Sequences obtained from human cases were all from Bangladesh, which had two circulating sublineages (IA and IB). Lineage IA was found throughout the period 2004-2018, whereas IB was found in the period 2006-2009 only (Figure S2). We found that all human sequences in Bangladesh (N=55/55) came from genotype IA, with none from genotype IB (N=0/55). By contrast, 64.9% (N=24/37) of the bat sequences come from IA and 35.1% (N=13/37) come from IB. These observations suggest that some genotypes may have an increased probability of spilling over into human populations (p-value of 0.007 using Fisher exact test).
To assess the extent of spatial structure among the sequences, we used the time-resolved phylogeny to compare the total evolutionary time that separated each pair of viruses with their spatial separation. To limit the effects of sampling bias from the sequences obtained from bat roosts we randomly sampled a single sequence from each roost and each year and sampled a single sequence from each human case cluster. We found that each 10-year increase in evolutionary time was associated with an average 186 km (95% CI 161 - 212) increase in the distance that separates them, equivalent to 19 km a year (Figure 2).
In order to provide a finer scale characterization of genetic diversity, we adapted a genetic clustering method to sort the sequences into different genetic clusters based on the distribution of evolutionary distances between pairs in the phylogeny (16). This approach resulted in 15 unique clusters (Figure 3A-D). The dates of divergence of the genetic clusters ranged from 1978 to 2002, with the mean evolutionary time from a cluster to the next-closest cluster of 15 years. We found that genetic clusters tended to aggregate within the same country (Figure 3A). The clusters were also separated by bat species with eleven of the genetic clusters exclusively found within one species (Figure 3B). Bat species themselves were also spatially structured at a country level, as all of the sequences from four (67%) countries came from one single bat species (Figure 3C). We estimated that 96.8% (95%CI: 96.4-97.2) of bat roosts separated by <100 km are of the same species, dropping to 53.4% (95%CI 47.9-58.8) for roosts separated by 500-1,000 km (Figure S3). On average, each 100 km increase in distance between bat roosts is associated with 0.62 (95%CI 0.61 - 0.63) times the odds of the roosts coming from the same species, providing a crude quantification in the spatial overlap of bat species in the region.

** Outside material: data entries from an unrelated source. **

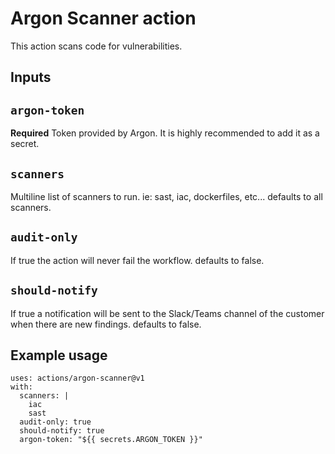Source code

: # Argon Scanner action

This action scans code for vulnerabilities.

## Inputs

## `argon-token`

**Required** Token provided by Argon. It is highly recommended to add it as a secret.

## `scanners`

Multiline list of scanners to run. ie: sast, iac, dockerfiles, etc... defaults to all scanners.

## `audit-only`

If true the action will never fail the workflow. defaults to false.

## `should-notify`

If true a notification will be sent to the Slack/Teams channel of the customer when there are new findings. defaults to false.

## Example usage

```
uses: actions/argon-scanner@v1
with:
  scanners: |
    iac
    sast
  audit-only: true
  should-notify: true
  argon-token: "${{ secrets.ARGON_TOKEN }}"
```
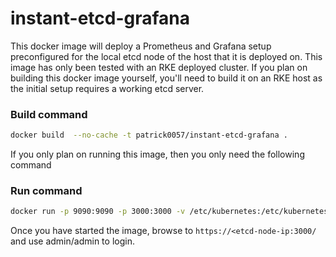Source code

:# instant-etcd-grafana
This docker image will deploy a Prometheus and Grafana setup preconfigured for the local etcd node of the host that it is deployed on.  This image has only been tested with an RKE deployed cluster.  If you plan on building this docker image yourself, you'll need to build it on an RKE host as the initial setup requires a working etcd server.
### Build command
```bash
docker build  --no-cache -t patrick0057/instant-etcd-grafana .
```
If you only plan on running this image, then you only need the following command
### Run command
```bash
docker run -p 9090:9090 -p 3000:3000 -v /etc/kubernetes:/etc/kubernetes --name instant-etcd-grafana $(docker exec -ti etcd env | grep \/kubernetes | awk '{print "-e", $1}' | paste -s -) -d patrick0057/instant-etcd-grafana
```
Once you have started the image, browse to `https://<etcd-node-ip:3000/` and use admin/admin to login.
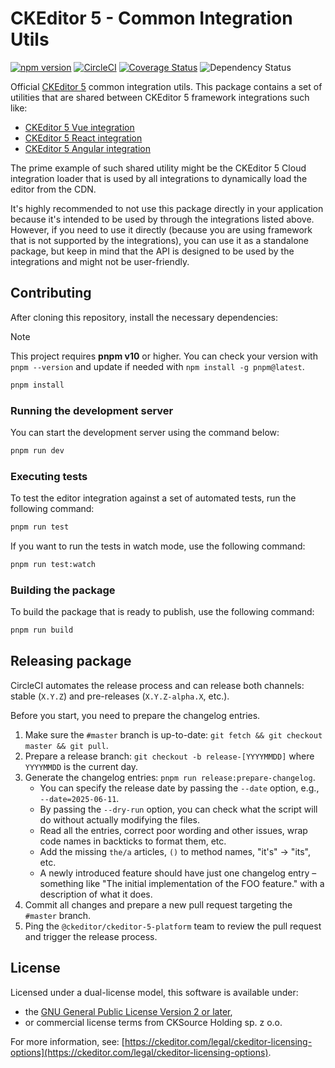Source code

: # CKEditor 5 - Common Integration Utils

[![npm version](https://badge.fury.io/js/%40ckeditor%2Fckeditor5-integrations-common.svg)](https://www.npmjs.com/package/@ckeditor/ckeditor5-integrations-common)
[![CircleCI](https://circleci.com/gh/ckeditor/ckeditor5-integrations-common.svg?style=shield)](https://app.circleci.com/pipelines/github/ckeditor/ckeditor5-integrations-common?branch=master)
[![Coverage Status](https://coveralls.io/repos/github/ckeditor/ckeditor5-integrations-common/badge.svg?branch=master)](https://coveralls.io/github/ckeditor/ckeditor5-integrations-common?branch=master)
![Dependency Status](https://img.shields.io/librariesio/release/npm/@ckeditor/ckeditor5-integrations-common)

Official [CKEditor 5](https://ckeditor.com/ckeditor-5/) common integration utils. This package contains a set of utilities that are shared between CKEditor 5 framework integrations such like:

- [CKEditor 5 Vue integration](https://github.com/ckeditor/ckeditor5-vue)
- [CKEditor 5 React integration](https://github.com/ckeditor/ckeditor5-react)
- [CKEditor 5 Angular integration](https://github.com/ckeditor/ckeditor5-angular)

The prime example of such shared utility might be the CKEditor 5 Cloud integration loader that is used by all integrations to dynamically load the editor from the CDN.

It's highly recommended to not use this package directly in your application because it's intended to be used by through the integrations listed above. However, if you need to use it directly (because you are using framework that is not supported by the integrations), you can use it as a standalone package, but keep in mind that the API is designed to be used by the integrations and might not be user-friendly.

## Contributing

After cloning this repository, install the necessary dependencies:

> [!NOTE]
> This project requires **pnpm v10** or higher. You can check your version with `pnpm --version` and update if needed with `npm install -g pnpm@latest`.

```bash
pnpm install
```

### Running the development server

You can start the development server using the command below:

```bash
pnpm run dev
```

### Executing tests

To test the editor integration against a set of automated tests, run the following command:

```bash
pnpm run test
```

If you want to run the tests in watch mode, use the following command:

```bash
pnpm run test:watch
```

### Building the package

To build the package that is ready to publish, use the following command:

```bash
pnpm run build
```

## Releasing package

CircleCI automates the release process and can release both channels: stable (`X.Y.Z`) and pre-releases (`X.Y.Z-alpha.X`, etc.).

Before you start, you need to prepare the changelog entries.

1. Make sure the `#master` branch is up-to-date: `git fetch && git checkout master && git pull`.
1. Prepare a release branch: `git checkout -b release-[YYYYMMDD]` where `YYYYMMDD` is the current day.
1. Generate the changelog entries: `pnpm run release:prepare-changelog`.
	* You can specify the release date by passing the `--date` option, e.g., `--date=2025-06-11`.
	* By passing the `--dry-run` option, you can check what the script will do without actually modifying the files.
	* Read all the entries, correct poor wording and other issues, wrap code names in backticks to format them, etc.
	* Add the missing `the/a` articles, `()` to method names, "it's" -> "its", etc.
	* A newly introduced feature should have just one changelog entry – something like "The initial implementation of the FOO feature." with a description of what it does.
1. Commit all changes and prepare a new pull request targeting the `#master` branch.
1. Ping the `@ckeditor/ckeditor-5-platform` team to review the pull request and trigger the release process.

## License

Licensed under a dual-license model, this software is available under:

* the [GNU General Public License Version 2 or later](http://www.gnu.org/licenses/gpl.html),
* or commercial license terms from CKSource Holding sp. z o.o.

For more information, see: [https://ckeditor.com/legal/ckeditor-licensing-options](https://ckeditor.com/legal/ckeditor-licensing-options).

We found that there were an average of 2.41 (95%CI: 1.92-2.94) different genetic clusters found within the same bat roost. The probability that a pair of sequences belonged to the same genetic cluster fell from 36.6% (95%CI: 30.6 - 45.1) when they were found within <100 km of each other to 5.7% (95%CI: 2.5 - 9.7) when they were 500-1,000 km apart. Using logistic regression, we found that each additional 100 km in spatial distance separating roosts was associated with 0.75 (95%CI: 0.73-0.77) times the odds of being part of the same genetic cluster (Figure 3E). As the probability of being from the same bat species is strongly linked to the distance between locations, we could not disentangle the role of spatial segregation between lineages from being solely a spatial effect or due to the different Pteropus species occupying different locations. However, on average, we found that pairs of sequences coming from the same bat species had 19.3 (95%CI 15.9 - 23.6) times the odds of belonging to the same genetic cluster (Figure 3F). Importantly, this characterization of the changing probability of being from the same genetic cluster as a function of distance is robust to biased observation processes, and therefore can be considered a spatial signature of NiV ecology. Our estimates of spatial dependence were robust to broad variation in the definition of a genetic cluster that results in greater or fewer clusters (Figure S5).
To estimate the average number of genetic clusters circulating within an area, we used Approximate Bayesian Computation to fit our observed distribution of spatial clustering of genetic clusters (Figure 4A). We made a simplifying assumption that the spatial footprint covered by a genetic cluster is equivalent throughout the region, and that it can be captured by a multivariable normal distribution. We estimate that, on average, 95% of the infections from a genetic cluster were found within an area of 1.3 million km2 (95%CI: 0.6-2.3) and that there were an average of 14 discrete genetic clusters per land area of 100,000 km2 (95%CI: 6 - 24). We explore different ways to approximate the circulation area of Pteropus bats. For each country in the region, we estimate NiV diversity using existing estimates of Pteropus bats’ geographic range (from the International Union for Conservation of Nature [IUCN]). We also consider the area covered by tree cover (available from Global Forest Watch) as an alternative, indirect marker of the area covered by Pteropus bats. For this second approach, we separately consider over 10%, 30%, or 50% of tree cover as a proxy of the area covered by Pteropus bats (Figure 4B, Table 1, Figure S4, Table S6) (17–19). For most countries, we found little variation among estimates of diversity using these different approaches. For example, in Thailand, we estimate 15 unique genetic clusters (95%CI: 6 - 26) using the IUCN’s geographic range, and 17 unique genetic clusters (95%CI: 7 - 29) using the area with over 10% of tree cover. In Bangladesh, these same options suggest the presence of 15 genetic clusters (95%CI: 7 - 29), or of 11 genetic clusters (95%CI: 4 - 20), respectively. Taking South and Southeast Asia as a whole, we estimate between 66 and 118 separate NiV genetic clusters using the different approaches (range of confidence intervals of 28-211), compared to 15 currently detected, suggesting ∼80-90% of circulating genetic clusters remain undetected.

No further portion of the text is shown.